Alzare l'età per le donne nel pubblico, Veltroni dice «sì»

22.01.2009 13:42

di S. F.

su Il Manifesto del 22/01/2009

Il leader Pd in sintonia con Berlusconi e Sacconi: «Su base volontaria, è la flessibilità di cui c'è bisogno»

Il momento è sospetto. Come sospetto è il fatto che d'improvviso ci si appelli ad una presunta «discriminazione», per la quale le donne impiegate nella pubblica amministrazione possono andare in pensione (di vecchiaia, ossia per requisiti anagrafici) cinque anni prima dei colleghi uomini (60 anni contro 65: «un fossato da colmare»).

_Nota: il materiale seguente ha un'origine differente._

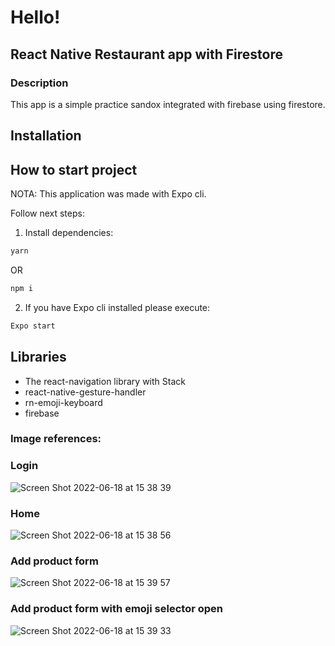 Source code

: # Hello!

## React Native Restaurant app with Firestore

### Description

This app is a simple practice sandox integrated with firebase using firestore.

## Installation

## How to start project

NOTA: This application was made with Expo cli.

Follow next steps:

1. Install dependencies:

```bash
yarn
```

OR

```bash
npm i
```

2. If you have Expo cli installed please execute:

```bash
Expo start
```

## Libraries

- The react-navigation library with Stack
- react-native-gesture-handler
- rn-emoji-keyboard
- firebase

### Image references:

### Login

![Screen Shot 2022-06-18 at 15 38 39](https://user-images.githubusercontent.com/38863724/174452948-5693ff9b-6523-49a7-8798-7178289bbe13.png)

### Home

![Screen Shot 2022-06-18 at 15 38 56](https://user-images.githubusercontent.com/38863724/174452974-e135ec3f-fb41-49d0-a75e-708088b56269.png)

### Add product form

![Screen Shot 2022-06-18 at 15 39 57](https://user-images.githubusercontent.com/38863724/174452994-9035e262-5726-4891-b309-65763ee2a08f.png)

### Add product form with emoji selector open

![Screen Shot 2022-06-18 at 15 39 33](https://user-images.githubusercontent.com/38863724/174453021-6cddf3ca-a698-48cb-8600-2a5f32e43dfe.png)

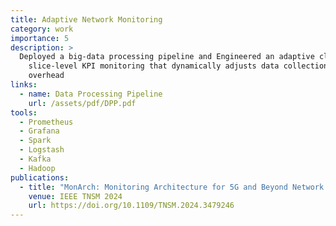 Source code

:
 ```yaml
---
title: Adaptive Network Monitoring
category: work
importance: 5
description: >
  Deployed a big-data processing pipeline and Engineered an adaptive cloud-native monitoring framework for
    slice-level KPI monitoring that dynamically adjusts data collection granularity to reduce monitoring
    overhead
links:
  - name: Data Processing Pipeline
    url: /assets/pdf/DPP.pdf
tools:
  - Prometheus
  - Grafana
  - Spark
  - Logstash
  - Kafka
  - Hadoop
publications:
  - title: "MonArch: Monitoring Architecture for 5G and Beyond Network Slices"
    venue: IEEE TNSM 2024
    url: https://doi.org/10.1109/TNSM.2024.3479246
---
```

Del tasso di occupazione femminile in Italia (ai livelli più bassi d'Europa), come del livello dei salari (le donne guadagnano in media il 25% in meno degli uomini), non importa un bel nulla a nessuno. Non solo. Recentemente il governo ha persino abrogato la legge contro la pratica diffusa del fare firmare le dimissioni in bianco al momento dell'assunzione, voluta dal precedente governo di centrosinistra, che allo stato non costava un euro ma che non piaceva (e si capisce il perchè) alle imprese.
A parlare di «discriminazione» era stata l'Unione europea, ma il governo ha colto la palla al balzo, e ha iniziato con il martellamento mediatico. Con l'obiettivo verosimile di rimettere mano, prima di quanto non sembri, alle pensioni di tutti. Nulla di obbligatorio, per ora. Lo ha detto Berlusconi due giorni fa, e Veltroni, leader della cosiddetta opposizione, la pensa alla stessa maniera. Lo ha detto ieri intervistato dal quotidiano di Confindustria, il Sole24Ore: «Che un lavoratore possa andare in pensione prima con un assegno più basso, o dopo a fronte di un assegno più alto, credo faccia parte della flessibilità di cui abbiamo bisogno». Scelta volontaria dunque, come annunciato anche dal premier Berlusconi. Ma a volere proprio essere precisi, è «da oltre trent'anni che le lavoratrici hanno la piena libertà di scegliere se proseguire o meno l'attività lavorativa fino a 65 anni e oltre, come i colleghi uomini», notano diverse lavoratrici Cgil (metalmeccaniche e del pubblico impiego) in una lettera comune.
Il contesto, naturalmente, è quello della crisi, i giorni sono quelli della ricerca spasmodica (e in ogni dove) di soldi freschi per fare fronte alla recessione che avanza. La cosa non stupisce più di tanto: ogni volta che c'è bisogno di soldi si parla di pensioni. «Eppoi - aggiunge Veltroni - va rispettato quanto previsto per l'adeguamento dei coefficienti che darebbe un po' di respiro ai conti pubblici». Tradotto: previdenza ancora più light per chi matura i requisiti con il sistema contributivo (sempre che nel frattempo sia riuscito a spuntarla in quella giungla di precarietà che è oggi il mondo del lavoro). Scomparsa dall'agenda governativa è invece la definizione dei lavoratori cosiddetti usurati, coloro per i quali - nonostante l'innalzamento d'età varato dal governo Prodi - resterebbero in vigore i precedenti requisiti. «E' grave che il ministro Sacconi voglia fare decadere la delega», ha detto ieri il segretario generale Cgil, Epifani. Secondo Giorgio Cremaschi, «tagliare le pensioni in questo momento per finanziare la cassa integrazione è un'iniquità sociale, ripropone la guerra tra i poveri, ed è anche una misura stupida e inefficace perchè nasconde i costi e le dimensioni della crisi».